Carlton daffodilGarden centers are filled with bins of spring-flowering bulbs right now. And after planting hundreds of bulbs over the years, with mixed results, I'm pretty sure I know the best of the bunch.

Tulips, I've discovered, only give you one - possibly two - really good seasons. Plus,
animals like to munch on them.

Hyacinths have been even less reliable in my garden. Sometimes they haven't bloomed at all.

The smaller bulbs - grape hyacinths, scilla, crocus - are good performers. But small bulbs produce small flowers. Not much of a springtime show.

If you want showy - and dependable - you want daffodils. They bloom year after year, and burrowing animals turn up their little noses at them.

Don't, however, get drawn in by bells and whistles. The fancier the features - bi-color frills, oddball shades like apricot - the more likely the daffodils are to need coddling.
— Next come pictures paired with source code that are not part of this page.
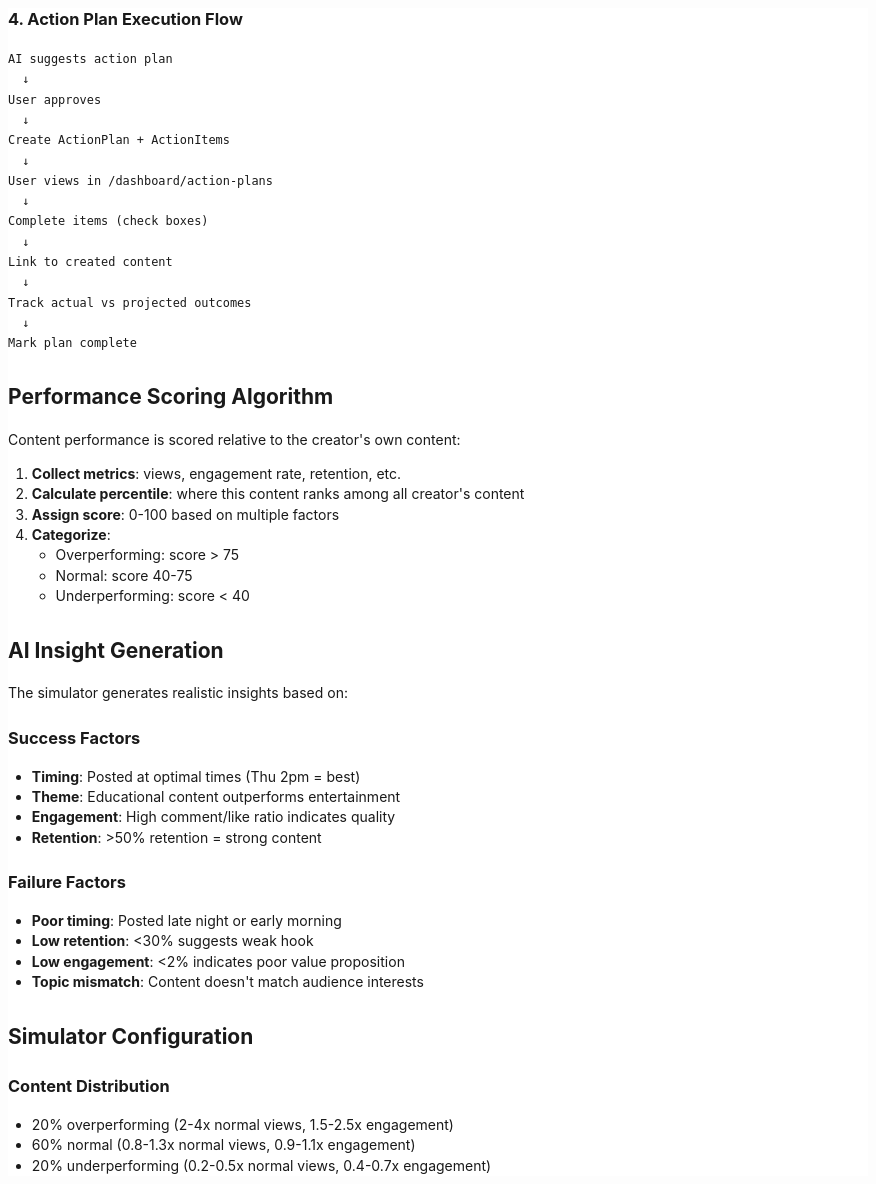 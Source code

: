 ### 4. Action Plan Execution Flow

```
AI suggests action plan
  ↓
User approves
  ↓
Create ActionPlan + ActionItems
  ↓
User views in /dashboard/action-plans
  ↓
Complete items (check boxes)
  ↓
Link to created content
  ↓
Track actual vs projected outcomes
  ↓
Mark plan complete
```

## Performance Scoring Algorithm

Content performance is scored relative to the creator's own content:

1. **Collect metrics**: views, engagement rate, retention, etc.
2. **Calculate percentile**: where this content ranks among all creator's content
3. **Assign score**: 0-100 based on multiple factors
4. **Categorize**:
   - Overperforming: score > 75
   - Normal: score 40-75
   - Underperforming: score < 40

## AI Insight Generation

The simulator generates realistic insights based on:

### Success Factors
- **Timing**: Posted at optimal times (Thu 2pm = best)
- **Theme**: Educational content outperforms entertainment
- **Engagement**: High comment/like ratio indicates quality
- **Retention**: >50% retention = strong content

### Failure Factors
- **Poor timing**: Posted late night or early morning
- **Low retention**: <30% suggests weak hook
- **Low engagement**: <2% indicates poor value proposition
- **Topic mismatch**: Content doesn't match audience interests

## Simulator Configuration

### Content Distribution
- 20% overperforming (2-4x normal views, 1.5-2.5x engagement)
- 60% normal (0.8-1.3x normal views, 0.9-1.1x engagement)
- 20% underperforming (0.2-0.5x normal views, 0.4-0.7x engagement)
If you're looking for a no-fuss, can't-fail daffodil, here's what you should buy: 'Carlton'. Plant 25 bulbs this year, and next spring you'll have 25 (or more) bright-yellow blooms. With just a little TLC, the bulbs will produce an even more dazzling display the following year.

'Carlton' is known for its ability to naturalize - that is, spread on its own - and I've found that if you apply 5-10-5 fertilizer when the shoots poke out of the soil in early April, and again in May after the blooms are gone, the bulbs will multiply underground like crazy.

I've typically bought 'Carlton' daffodils online at Dutch Gardens. But you can find them in local garden centers, too. Hadley Garden Center sells five bulbs for $5.99.

It may be the best return on a $6 investment you'll ever get.